▶ **Directions**
Each entry needs to be reproduced exactly, with none left out.

▶ **Data under study**
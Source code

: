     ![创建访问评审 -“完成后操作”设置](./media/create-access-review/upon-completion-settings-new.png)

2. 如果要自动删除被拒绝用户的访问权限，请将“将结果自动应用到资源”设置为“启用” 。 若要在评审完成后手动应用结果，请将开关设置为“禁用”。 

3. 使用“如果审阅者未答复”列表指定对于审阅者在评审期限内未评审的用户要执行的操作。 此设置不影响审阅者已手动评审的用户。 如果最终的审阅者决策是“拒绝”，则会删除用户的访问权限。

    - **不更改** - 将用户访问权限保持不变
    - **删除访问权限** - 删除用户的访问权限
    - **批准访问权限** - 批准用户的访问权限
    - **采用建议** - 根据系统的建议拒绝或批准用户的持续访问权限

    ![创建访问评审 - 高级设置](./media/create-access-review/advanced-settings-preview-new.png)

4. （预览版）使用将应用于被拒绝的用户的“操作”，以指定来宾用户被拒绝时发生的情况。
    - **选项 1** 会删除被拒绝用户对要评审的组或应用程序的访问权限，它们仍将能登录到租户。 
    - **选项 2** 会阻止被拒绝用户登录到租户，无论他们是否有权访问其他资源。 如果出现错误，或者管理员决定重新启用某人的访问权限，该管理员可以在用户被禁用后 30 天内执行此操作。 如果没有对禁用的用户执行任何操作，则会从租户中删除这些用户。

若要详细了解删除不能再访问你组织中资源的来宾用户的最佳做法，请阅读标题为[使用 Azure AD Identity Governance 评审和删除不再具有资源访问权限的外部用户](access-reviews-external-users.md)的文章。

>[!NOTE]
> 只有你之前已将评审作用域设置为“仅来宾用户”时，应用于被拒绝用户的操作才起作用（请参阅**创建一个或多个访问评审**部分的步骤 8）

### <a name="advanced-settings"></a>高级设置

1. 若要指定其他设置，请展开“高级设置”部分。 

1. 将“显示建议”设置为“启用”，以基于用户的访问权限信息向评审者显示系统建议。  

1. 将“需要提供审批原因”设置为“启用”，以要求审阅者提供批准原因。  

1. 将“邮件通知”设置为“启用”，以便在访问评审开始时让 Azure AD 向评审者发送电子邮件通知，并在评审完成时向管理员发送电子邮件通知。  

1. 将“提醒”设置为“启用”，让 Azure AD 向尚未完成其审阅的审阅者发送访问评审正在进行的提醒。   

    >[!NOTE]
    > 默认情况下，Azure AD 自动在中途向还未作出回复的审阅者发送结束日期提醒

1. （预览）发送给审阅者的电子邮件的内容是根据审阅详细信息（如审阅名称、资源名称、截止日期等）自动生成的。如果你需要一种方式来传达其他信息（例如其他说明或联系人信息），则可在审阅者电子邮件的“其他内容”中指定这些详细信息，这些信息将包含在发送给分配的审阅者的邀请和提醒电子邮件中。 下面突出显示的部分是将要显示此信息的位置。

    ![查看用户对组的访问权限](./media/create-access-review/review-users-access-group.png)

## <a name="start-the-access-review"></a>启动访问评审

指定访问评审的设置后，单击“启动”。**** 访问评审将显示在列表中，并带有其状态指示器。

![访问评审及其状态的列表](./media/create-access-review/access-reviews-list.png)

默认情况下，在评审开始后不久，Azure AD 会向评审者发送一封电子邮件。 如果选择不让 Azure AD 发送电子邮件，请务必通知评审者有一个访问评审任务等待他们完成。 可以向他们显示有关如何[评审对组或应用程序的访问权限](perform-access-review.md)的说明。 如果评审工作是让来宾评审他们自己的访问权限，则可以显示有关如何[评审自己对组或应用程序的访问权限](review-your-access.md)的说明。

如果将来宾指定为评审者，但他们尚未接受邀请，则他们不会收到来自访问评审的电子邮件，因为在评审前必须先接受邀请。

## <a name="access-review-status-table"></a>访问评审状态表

▶ **Answer section**
Source code

:     ![创建访问评审 -“完成后操作”设置](./media/create-access-review/upon-completion-settings-new.png)

2. 如果要自动删除被拒绝用户的访问权限，请将“将结果自动应用到资源”设置为“启用” 。 若要在评审完成后手动应用结果，请将开关设置为“禁用”。 

3. 使用“如果审阅者未答复”列表指定对于审阅者在评审期限内未评审的用户要执行的操作。 此设置不影响审阅者已手动评审的用户。 如果最终的审阅者决策是“拒绝”，则会删除用户的访问权限。

    - **不更改** - 将用户访问权限保持不变
    - **删除访问权限** - 删除用户的访问权限
    - **批准访问权限** - 批准用户的访问权限
    - **采用建议** - 根据系统的建议拒绝或批准用户的持续访问权限

    ![创建访问评审 - 高级设置](./media/create-access-review/advanced-settings-preview-new.png)

4. （预览版）使用将应用于被拒绝的用户的“操作”，以指定来宾用户被拒绝时发生的情况。
    - **选项 1** 会删除被拒绝用户对要评审的组或应用程序的访问权限，它们仍将能登录到租户。 
    - **选项 2** 会阻止被拒绝用户登录到租户，无论他们是否有权访问其他资源。 如果出现错误，或者管理员决定重新启用某人的访问权限，该管理员可以在用户被禁用后 30 天内执行此操作。 如果没有对禁用的用户执行任何操作，则会从租户中删除这些用户。

若要详细了解删除不能再访问你组织中资源的来宾用户的最佳做法，请阅读标题为[使用 Azure AD Identity Governance 评审和删除不再具有资源访问权限的外部用户](access-reviews-external-users.md)的文章。

>[!NOTE]
> 只有你之前已将评审作用域设置为“仅来宾用户”时，应用于被拒绝用户的操作才起作用（请参阅**创建一个或多个访问评审**部分的步骤 8）

### <a name="advanced-settings"></a>高级设置

1. 若要指定其他设置，请展开“高级设置”部分。 

1. 将“显示建议”设置为“启用”，以基于用户的访问权限信息向评审者显示系统建议。  

1. 将“需要提供审批原因”设置为“启用”，以要求审阅者提供批准原因。  

1. 将“邮件通知”设置为“启用”，以便在访问评审开始时让 Azure AD 向评审者发送电子邮件通知，并在评审完成时向管理员发送电子邮件通知。  

1. 将“提醒”设置为“启用”，让 Azure AD 向尚未完成其审阅的审阅者发送访问评审正在进行的提醒。   

    >[!NOTE]
    > 默认情况下，Azure AD 自动在中途向还未作出回复的审阅者发送结束日期提醒

1. （预览）发送给审阅者的电子邮件的内容是根据审阅详细信息（如审阅名称、资源名称、截止日期等）自动生成的。如果你需要一种方式来传达其他信息（例如其他说明或联系人信息），则可在审阅者电子邮件的“其他内容”中指定这些详细信息，这些信息将包含在发送给分配的审阅者的邀请和提醒电子邮件中。 下面突出显示的部分是将要显示此信息的位置。

    ![查看用户对组的访问权限](./media/create-access-review/review-users-access-group.png)

## <a name="start-the-access-review"></a>启动访问评审

指定访问评审的设置后，单击“启动”。**** 访问评审将显示在列表中，并带有其状态指示器。

![访问评审及其状态的列表](./media/create-access-review/access-reviews-list.png)

默认情况下，在评审开始后不久，Azure AD 会向评审者发送一封电子邮件。 如果选择不让 Azure AD 发送电子邮件，请务必通知评审者有一个访问评审任务等待他们完成。 可以向他们显示有关如何[评审对组或应用程序的访问权限](perform-access-review.md)的说明。 如果评审工作是让来宾评审他们自己的访问权限，则可以显示有关如何[评审自己对组或应用程序的访问权限](review-your-access.md)的说明。

如果将来宾指定为评审者，但他们尚未接受邀请，则他们不会收到来自访问评审的电子邮件，因为在评审前必须先接受邀请。

## <a name="access-review-status-table"></a>访问评审状态表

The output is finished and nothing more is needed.